(WHAT IS BEING ASKED) Search the entries for the word "demanda" and report each line that has it.

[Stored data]
□ □ □ □ □

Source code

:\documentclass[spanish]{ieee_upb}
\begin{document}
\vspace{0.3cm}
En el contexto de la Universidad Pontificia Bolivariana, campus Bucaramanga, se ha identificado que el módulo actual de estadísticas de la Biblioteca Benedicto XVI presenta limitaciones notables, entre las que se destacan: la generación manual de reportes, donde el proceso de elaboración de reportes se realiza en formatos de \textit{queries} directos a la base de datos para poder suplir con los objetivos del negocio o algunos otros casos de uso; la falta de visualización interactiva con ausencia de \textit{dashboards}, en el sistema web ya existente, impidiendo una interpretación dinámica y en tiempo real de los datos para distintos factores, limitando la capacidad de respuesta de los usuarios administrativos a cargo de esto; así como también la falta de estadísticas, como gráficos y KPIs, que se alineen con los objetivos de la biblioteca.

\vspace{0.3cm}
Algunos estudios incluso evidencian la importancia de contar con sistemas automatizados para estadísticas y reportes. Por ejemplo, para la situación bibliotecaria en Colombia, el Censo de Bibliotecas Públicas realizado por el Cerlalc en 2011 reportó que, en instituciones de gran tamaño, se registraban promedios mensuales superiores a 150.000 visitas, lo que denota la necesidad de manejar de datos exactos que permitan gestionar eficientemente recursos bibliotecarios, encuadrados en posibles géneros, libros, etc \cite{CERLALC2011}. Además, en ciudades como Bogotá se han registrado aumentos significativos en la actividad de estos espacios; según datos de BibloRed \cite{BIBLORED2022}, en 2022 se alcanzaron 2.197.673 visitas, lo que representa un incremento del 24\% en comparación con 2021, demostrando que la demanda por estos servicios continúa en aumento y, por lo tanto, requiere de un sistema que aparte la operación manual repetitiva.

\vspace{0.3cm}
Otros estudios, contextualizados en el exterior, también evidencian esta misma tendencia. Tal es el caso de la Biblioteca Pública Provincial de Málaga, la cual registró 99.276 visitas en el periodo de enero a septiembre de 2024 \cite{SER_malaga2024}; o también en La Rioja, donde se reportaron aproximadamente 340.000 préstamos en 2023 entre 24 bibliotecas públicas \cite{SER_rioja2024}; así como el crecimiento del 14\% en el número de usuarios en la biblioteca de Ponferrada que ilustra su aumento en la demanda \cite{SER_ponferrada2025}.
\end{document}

□ □ □ □ □

(OUTPUT OF THE EXERCISE)
Algunos estudios incluso evidencian la importancia de contar con sistemas automatizados para estadísticas y reportes. Por ejemplo, para la situación bibliotecaria en Colombia, el Censo de Bibliotecas Públicas realizado por el Cerlalc en 2011 reportó que, en instituciones de gran tamaño, se registraban promedios mensuales superiores a 150.000 visitas, lo que denota la necesidad de manejar de datos exactos que permitan gestionar eficientemente recursos bibliotecarios, encuadrados en posibles géneros, libros, etc \cite{CERLALC2011}. Además, en ciudades como Bogotá se han registrado aumentos significativos en la actividad de estos espacios; según datos de BibloRed \cite{BIBLORED2022}, en 2022 se alcanzaron 2.197.673 visitas, lo que representa un incremento del 24\% en comparación con 2021, demostrando que la demanda por estos servicios continúa en aumento y, por lo tanto, requiere de un sistema que aparte la operación manual repetitiva.
Otros estudios, contextualizados en el exterior, también evidencian esta misma tendencia. Tal es el caso de la Biblioteca Pública Provincial de Málaga, la cual registró 99.276 visitas en el periodo de enero a septiembre de 2024 \cite{SER_malaga2024}; o también en La Rioja, donde se reportaron aproximadamente 340.000 préstamos en 2023 entre 24 bibliotecas públicas \cite{SER_rioja2024}; así como el crecimiento del 14\% en el número de usuarios en la biblioteca de Ponferrada que ilustra su aumento en la demanda \cite{SER_ponferrada2025}.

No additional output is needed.